→ Stored data:
┌────────

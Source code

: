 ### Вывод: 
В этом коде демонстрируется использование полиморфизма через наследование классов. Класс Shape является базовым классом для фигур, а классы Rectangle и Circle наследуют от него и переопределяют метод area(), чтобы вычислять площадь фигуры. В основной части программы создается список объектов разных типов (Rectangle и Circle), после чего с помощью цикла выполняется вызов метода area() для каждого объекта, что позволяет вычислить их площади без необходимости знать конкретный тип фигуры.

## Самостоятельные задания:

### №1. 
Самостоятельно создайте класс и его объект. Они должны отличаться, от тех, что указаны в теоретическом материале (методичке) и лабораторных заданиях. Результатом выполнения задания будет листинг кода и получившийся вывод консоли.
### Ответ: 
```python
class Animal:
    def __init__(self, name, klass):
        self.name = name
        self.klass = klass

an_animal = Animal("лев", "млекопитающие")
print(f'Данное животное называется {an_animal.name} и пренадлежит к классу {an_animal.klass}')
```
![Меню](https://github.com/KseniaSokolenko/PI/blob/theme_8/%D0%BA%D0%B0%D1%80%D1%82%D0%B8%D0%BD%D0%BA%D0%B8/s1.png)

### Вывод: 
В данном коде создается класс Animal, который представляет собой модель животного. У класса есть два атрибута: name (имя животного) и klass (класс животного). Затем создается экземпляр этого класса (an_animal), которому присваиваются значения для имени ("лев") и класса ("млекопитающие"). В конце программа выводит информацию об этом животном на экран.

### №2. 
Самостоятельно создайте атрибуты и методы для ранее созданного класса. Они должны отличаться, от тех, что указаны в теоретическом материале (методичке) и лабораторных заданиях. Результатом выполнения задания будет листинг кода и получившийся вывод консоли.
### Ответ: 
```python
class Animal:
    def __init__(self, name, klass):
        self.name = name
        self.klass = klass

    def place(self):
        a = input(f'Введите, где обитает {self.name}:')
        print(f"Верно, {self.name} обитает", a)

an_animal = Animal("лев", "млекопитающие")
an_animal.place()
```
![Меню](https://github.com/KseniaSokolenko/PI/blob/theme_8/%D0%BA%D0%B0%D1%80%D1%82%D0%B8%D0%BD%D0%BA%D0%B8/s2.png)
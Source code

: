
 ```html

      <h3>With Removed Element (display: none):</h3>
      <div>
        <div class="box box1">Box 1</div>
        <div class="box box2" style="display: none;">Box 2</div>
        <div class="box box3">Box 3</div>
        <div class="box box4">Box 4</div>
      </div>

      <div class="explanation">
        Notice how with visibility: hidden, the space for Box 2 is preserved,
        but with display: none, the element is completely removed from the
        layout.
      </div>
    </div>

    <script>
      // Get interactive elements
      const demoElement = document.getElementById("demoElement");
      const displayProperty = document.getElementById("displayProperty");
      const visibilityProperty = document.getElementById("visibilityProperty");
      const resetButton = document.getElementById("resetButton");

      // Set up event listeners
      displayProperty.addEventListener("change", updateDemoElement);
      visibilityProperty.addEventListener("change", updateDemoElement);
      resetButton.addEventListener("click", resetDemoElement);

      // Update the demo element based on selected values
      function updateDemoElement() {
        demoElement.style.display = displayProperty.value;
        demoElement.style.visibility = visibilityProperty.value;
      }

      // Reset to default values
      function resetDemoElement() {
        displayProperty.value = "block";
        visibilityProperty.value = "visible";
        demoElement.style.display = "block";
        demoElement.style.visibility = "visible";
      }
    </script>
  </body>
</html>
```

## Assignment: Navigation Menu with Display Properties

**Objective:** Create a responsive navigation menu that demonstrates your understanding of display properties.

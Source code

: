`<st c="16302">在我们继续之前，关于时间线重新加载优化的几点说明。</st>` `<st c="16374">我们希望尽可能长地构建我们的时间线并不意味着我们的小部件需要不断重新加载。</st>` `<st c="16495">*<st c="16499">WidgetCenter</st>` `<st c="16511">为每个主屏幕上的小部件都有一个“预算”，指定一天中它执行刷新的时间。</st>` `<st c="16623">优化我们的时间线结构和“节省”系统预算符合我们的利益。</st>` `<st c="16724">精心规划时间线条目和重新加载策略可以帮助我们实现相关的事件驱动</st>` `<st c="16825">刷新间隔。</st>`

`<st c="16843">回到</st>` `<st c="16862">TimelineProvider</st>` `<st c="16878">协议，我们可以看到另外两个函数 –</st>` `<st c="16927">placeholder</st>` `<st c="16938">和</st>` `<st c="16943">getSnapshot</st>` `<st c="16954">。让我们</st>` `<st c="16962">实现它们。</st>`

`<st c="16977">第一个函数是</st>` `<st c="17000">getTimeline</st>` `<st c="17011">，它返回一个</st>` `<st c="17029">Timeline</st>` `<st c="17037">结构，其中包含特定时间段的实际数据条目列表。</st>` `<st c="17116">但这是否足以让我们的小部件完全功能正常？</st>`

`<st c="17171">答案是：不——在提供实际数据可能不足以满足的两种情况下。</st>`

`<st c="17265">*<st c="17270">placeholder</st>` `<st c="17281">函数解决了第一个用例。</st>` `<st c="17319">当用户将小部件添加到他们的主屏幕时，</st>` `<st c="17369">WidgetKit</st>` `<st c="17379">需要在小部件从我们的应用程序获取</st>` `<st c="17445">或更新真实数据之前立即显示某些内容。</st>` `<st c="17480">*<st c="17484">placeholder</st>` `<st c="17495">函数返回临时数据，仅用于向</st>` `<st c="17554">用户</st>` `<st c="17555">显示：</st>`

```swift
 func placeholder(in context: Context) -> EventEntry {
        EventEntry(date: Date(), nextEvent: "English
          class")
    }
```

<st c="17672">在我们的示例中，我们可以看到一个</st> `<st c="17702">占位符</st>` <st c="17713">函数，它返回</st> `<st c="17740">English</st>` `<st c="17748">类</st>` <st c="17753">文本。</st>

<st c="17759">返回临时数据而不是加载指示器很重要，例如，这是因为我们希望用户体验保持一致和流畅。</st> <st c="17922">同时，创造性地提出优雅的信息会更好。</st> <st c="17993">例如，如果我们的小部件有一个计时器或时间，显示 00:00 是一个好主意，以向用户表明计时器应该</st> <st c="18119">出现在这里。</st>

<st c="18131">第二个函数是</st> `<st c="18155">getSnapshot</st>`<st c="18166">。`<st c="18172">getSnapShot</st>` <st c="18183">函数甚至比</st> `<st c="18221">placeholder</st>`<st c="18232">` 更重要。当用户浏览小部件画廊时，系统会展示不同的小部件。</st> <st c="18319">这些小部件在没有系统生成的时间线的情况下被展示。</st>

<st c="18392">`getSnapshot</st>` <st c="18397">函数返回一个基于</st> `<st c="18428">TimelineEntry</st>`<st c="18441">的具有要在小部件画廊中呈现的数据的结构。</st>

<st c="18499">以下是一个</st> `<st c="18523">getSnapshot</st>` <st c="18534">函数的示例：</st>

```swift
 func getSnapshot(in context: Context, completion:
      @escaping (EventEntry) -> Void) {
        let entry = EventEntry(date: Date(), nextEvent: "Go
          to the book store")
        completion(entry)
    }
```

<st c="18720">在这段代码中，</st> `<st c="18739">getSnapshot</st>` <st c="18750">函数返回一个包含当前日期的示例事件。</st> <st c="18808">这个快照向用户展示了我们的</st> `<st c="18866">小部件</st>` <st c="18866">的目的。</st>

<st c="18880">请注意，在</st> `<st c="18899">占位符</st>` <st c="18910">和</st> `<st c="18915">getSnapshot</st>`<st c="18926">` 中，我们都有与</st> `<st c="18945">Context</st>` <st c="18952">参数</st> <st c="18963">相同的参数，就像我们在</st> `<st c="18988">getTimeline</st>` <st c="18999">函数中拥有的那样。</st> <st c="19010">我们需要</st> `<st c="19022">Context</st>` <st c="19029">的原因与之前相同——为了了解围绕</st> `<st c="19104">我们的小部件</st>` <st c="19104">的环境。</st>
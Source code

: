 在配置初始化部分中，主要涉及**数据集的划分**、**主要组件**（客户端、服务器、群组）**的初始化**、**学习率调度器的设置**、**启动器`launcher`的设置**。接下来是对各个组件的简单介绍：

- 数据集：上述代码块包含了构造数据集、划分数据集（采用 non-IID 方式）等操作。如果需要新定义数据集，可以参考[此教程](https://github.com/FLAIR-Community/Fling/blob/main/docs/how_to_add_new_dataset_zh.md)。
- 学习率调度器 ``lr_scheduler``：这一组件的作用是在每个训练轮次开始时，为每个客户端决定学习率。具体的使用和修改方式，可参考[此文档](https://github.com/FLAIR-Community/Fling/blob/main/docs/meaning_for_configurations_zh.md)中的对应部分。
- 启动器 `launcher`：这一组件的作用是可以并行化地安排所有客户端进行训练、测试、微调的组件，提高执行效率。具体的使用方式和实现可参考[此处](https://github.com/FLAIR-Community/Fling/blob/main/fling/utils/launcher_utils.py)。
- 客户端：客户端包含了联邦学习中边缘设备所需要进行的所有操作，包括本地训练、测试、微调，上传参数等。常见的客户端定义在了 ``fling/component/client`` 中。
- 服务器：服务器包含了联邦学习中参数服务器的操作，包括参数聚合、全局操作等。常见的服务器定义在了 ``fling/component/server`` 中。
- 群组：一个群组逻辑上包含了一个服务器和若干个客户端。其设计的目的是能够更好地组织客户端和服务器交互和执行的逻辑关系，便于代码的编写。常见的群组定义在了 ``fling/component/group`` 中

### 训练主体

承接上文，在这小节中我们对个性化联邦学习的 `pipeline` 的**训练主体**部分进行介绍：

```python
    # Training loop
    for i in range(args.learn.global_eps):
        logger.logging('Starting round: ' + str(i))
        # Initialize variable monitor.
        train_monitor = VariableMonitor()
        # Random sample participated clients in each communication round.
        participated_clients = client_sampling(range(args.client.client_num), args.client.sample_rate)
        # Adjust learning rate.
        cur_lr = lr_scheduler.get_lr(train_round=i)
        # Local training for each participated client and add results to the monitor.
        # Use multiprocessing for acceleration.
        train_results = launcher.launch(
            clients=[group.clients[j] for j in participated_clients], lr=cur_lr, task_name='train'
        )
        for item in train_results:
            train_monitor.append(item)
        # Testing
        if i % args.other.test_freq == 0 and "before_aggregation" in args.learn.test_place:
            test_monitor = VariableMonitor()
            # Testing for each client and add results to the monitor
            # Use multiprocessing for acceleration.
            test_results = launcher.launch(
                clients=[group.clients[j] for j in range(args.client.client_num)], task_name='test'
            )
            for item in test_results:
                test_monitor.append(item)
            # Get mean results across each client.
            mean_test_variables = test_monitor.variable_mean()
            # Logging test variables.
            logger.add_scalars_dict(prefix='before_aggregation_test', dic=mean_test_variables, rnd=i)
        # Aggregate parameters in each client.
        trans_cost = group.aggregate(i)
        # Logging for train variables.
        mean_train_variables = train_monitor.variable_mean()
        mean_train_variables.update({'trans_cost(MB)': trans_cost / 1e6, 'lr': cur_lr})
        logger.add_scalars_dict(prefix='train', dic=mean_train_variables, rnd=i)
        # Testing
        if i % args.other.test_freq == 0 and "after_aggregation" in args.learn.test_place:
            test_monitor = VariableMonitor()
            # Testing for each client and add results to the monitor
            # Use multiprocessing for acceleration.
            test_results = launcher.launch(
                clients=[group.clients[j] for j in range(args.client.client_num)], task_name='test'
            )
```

└────────

→ INSTRUCTIONS TO FOLLOW: Review the entries above and return every line where "range" appears.

→ OUTPUT OF THE EXERCISE:
    for i in range(args.learn.global_eps):
        participated_clients = client_sampling(range(args.client.client_num), args.client.sample_rate)
                clients=[group.clients[j] for j in range(args.client.client_num)], task_name='test'
                clients=[group.clients[j] for j in range(args.client.client_num)], task_name='test'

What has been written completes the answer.